Given this bleak state of affairs and unpromising outlook, Saudi Arabia and other Gulf states could be expected to conduct a thorough reappraisal of their regional and domestic policies — whether in the political, economic or military/security field– in order to cut their losses. But there has been no evidence of any such rethink by decision-makers, nor even that one is thought necessary.
When, after Turkey’s downing of a Russian warplane over Syria in October 2015, President Erdogan realised that he was wrong to think he could take on the Russians in Syria – and that Nato would not back him up in the endeavour — he changed course. He turned his back momentarily on the West and joined forces with the Russian-led axis, giving priority to his country’s territorial integrity and demographic unity.
Iran was equally pragmatic when it signed the nuclear deal with the P5+1 powers early last year. It thus gained ten years in which to salvage its economy and avoid military confrontation with or economic sanctions by the US –led Western powers.

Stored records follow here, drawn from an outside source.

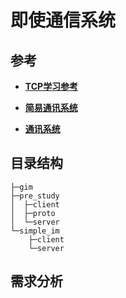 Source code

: # 即使通信系统

## 参考
- **[TCP学习参考](https://www.topgoer.com/%E7%BD%91%E7%BB%9C%E7%BC%96%E7%A8%8B/socket%E7%BC%96%E7%A8%8B/TCP%E7%BC%96%E7%A8%8B.html)**

- **[简易通讯系统](https://www.cnblogs.com/N3ptune/p/16268670.html)**

- **[通讯系统](https://github.com/alberliu/im)**

## 目录结构

```text
├─gim
├─pre_study
│  ├─client
│  ├─proto
│  └─server
└─simple_im
    ├─client
    └─server
```

## 需求分析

Why don’t the Gulf states do likewise? Why do they stick stubbornly to policies whose failure has been proven adhere and whose costs are undeniable, and continue to wage unwinnable wars in Yemen and Syria? Is there nobody left in ruling circles who is prepared to sound the alarm and warn that popular frustration is overflowing?
The required rethink needs to encompass a range of policies and attitudes, from the Palestine Question and inter-Arab coexistence on the regional front, to equality, social justice and reform at home, in both cases based on a spirit of tolerance of diversity and acceptance of dialogue with others.
By igniting and fuelling proxy wars and moving towards normalization with Israel – on the rounds that it is an ally against the purported Iranian threat — Saudi Arabia and its Gulf partners are becoming isolated and increasingly hated in the Arab and Islamic worlds. Those who have been promoting these policies should be cast aside and held to account for the damage they have done to their own country’s interests and the region as a whole. Ironically, their behaviour has facilitated the growth of Iran’s power and influence in the region and internationally, the very thing they claim to be so worried about.
Do the self-styled leaders of the Arab world not find it shameful that Palestine tops Iran’s order of priorities – even if only in propaganda terms – but figures nowhere on the political or media agendas of Saudi Arabia and the Gulf states?
This article will doubtless be denounced by many as unacceptable intervention in their countries’ internal affairs. I plead guilty. But at least I am intervening with written observations and advice, rather than with F-16s and Abrams tanks or with billions of dollars worth of arms to kill and main people in Syria, Yemen, Libya and Iraq.